(Information shown Opens)
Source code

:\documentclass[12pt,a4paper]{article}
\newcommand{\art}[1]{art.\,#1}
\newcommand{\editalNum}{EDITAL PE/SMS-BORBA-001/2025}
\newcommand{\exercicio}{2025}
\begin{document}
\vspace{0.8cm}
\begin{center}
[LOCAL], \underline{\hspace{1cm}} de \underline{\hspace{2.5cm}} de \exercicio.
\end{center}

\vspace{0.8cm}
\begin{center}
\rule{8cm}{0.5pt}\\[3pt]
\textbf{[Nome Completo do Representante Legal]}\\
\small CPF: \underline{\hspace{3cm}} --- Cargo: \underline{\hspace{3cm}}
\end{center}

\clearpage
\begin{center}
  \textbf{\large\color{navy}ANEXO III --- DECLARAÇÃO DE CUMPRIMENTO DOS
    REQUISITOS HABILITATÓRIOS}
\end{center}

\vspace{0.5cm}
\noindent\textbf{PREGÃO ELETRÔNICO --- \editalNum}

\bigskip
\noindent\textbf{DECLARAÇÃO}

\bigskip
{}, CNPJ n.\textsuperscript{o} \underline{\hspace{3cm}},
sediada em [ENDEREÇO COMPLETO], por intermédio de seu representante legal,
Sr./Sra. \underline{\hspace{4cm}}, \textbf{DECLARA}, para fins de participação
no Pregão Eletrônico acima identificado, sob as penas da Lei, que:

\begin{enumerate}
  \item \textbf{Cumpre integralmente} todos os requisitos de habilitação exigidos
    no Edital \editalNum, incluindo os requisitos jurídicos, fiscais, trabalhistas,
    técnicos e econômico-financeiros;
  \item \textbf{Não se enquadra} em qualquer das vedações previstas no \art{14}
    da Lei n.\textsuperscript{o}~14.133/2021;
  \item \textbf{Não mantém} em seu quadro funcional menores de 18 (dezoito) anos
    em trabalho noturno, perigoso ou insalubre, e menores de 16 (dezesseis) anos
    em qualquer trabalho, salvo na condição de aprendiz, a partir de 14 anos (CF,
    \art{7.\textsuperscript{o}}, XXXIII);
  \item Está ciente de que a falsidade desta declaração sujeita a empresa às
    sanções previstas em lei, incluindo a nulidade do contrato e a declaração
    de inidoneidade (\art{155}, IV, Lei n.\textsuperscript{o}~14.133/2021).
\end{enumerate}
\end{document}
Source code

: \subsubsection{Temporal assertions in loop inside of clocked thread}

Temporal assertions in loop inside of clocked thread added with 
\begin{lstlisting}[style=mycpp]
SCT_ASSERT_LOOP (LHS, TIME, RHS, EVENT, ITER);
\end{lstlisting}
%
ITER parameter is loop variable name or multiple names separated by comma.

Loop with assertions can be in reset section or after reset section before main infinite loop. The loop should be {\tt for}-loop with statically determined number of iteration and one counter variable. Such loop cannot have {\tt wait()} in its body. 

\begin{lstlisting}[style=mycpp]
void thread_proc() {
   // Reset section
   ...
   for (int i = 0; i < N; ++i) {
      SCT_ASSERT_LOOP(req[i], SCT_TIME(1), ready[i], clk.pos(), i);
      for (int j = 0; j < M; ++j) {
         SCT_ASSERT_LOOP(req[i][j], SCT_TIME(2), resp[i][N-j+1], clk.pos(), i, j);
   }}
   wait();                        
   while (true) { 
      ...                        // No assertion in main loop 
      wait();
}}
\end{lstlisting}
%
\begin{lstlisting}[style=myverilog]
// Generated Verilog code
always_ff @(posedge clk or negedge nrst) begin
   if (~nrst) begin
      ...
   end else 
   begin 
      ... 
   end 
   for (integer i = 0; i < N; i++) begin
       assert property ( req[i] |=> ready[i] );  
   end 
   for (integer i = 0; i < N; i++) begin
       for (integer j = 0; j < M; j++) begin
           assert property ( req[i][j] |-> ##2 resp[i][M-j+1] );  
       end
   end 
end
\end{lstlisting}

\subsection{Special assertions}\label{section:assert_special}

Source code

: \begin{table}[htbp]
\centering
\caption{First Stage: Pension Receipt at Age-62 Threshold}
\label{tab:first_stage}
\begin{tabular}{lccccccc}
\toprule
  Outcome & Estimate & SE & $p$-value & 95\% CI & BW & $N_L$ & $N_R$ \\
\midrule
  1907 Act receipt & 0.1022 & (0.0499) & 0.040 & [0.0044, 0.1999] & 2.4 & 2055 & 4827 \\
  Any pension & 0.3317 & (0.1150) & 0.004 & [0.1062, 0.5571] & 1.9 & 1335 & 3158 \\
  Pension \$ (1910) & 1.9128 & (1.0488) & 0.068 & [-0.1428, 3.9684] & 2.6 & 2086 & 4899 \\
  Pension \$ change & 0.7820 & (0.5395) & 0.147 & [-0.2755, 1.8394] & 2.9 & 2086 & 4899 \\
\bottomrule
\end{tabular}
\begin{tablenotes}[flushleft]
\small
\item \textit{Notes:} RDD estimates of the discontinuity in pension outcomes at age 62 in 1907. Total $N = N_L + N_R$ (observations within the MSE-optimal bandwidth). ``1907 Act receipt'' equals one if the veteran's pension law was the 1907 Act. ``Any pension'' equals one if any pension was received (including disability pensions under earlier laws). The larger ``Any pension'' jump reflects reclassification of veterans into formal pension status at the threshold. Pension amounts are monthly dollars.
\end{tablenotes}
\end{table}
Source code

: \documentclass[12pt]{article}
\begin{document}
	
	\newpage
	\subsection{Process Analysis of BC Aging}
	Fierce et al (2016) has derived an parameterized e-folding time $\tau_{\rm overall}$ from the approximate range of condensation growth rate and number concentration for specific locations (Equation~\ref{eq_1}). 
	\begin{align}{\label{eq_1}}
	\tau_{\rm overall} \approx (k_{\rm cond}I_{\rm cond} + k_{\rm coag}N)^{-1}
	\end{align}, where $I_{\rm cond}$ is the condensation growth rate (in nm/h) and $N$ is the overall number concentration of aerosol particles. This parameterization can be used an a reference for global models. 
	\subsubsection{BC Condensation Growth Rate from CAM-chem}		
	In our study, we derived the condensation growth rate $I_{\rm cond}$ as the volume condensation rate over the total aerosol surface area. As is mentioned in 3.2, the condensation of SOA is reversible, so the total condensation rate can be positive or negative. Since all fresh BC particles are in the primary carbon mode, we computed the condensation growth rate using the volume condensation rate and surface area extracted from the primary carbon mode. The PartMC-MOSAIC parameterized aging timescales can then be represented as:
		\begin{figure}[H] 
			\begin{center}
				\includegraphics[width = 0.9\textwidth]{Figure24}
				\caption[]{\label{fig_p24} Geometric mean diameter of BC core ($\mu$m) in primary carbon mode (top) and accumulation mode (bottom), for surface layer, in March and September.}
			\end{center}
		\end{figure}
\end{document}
(Information shown Closes)
#### Task directions
Look back at the entries above and repeat, unchanged, every line from the line holding "for (int i = 0;" through the line holding "for (integer j = 0; j < M; j++) begin".

#### Solution to this problem
   for (int i = 0; i < N; ++i) {
      SCT_ASSERT_LOOP(req[i], SCT_TIME(1), ready[i], clk.pos(), i);
      for (int j = 0; j < M; ++j) {
         SCT_ASSERT_LOOP(req[i][j], SCT_TIME(2), resp[i][N-j+1], clk.pos(), i, j);
   }}
   wait();                        
   while (true) { 
      ...                        // No assertion in main loop 
      wait();
}}
\end{lstlisting}
%
\begin{lstlisting}[style=myverilog]
// Generated Verilog code
always_ff @(posedge clk or negedge nrst) begin
   if (~nrst) begin
      ...
   end else 
   begin 
      ... 
   end 
   for (integer i = 0; i < N; i++) begin
       assert property ( req[i] |=> ready[i] );  
   end 
   for (integer i = 0; i < N; i++) begin
       for (integer j = 0; j < M; j++) begin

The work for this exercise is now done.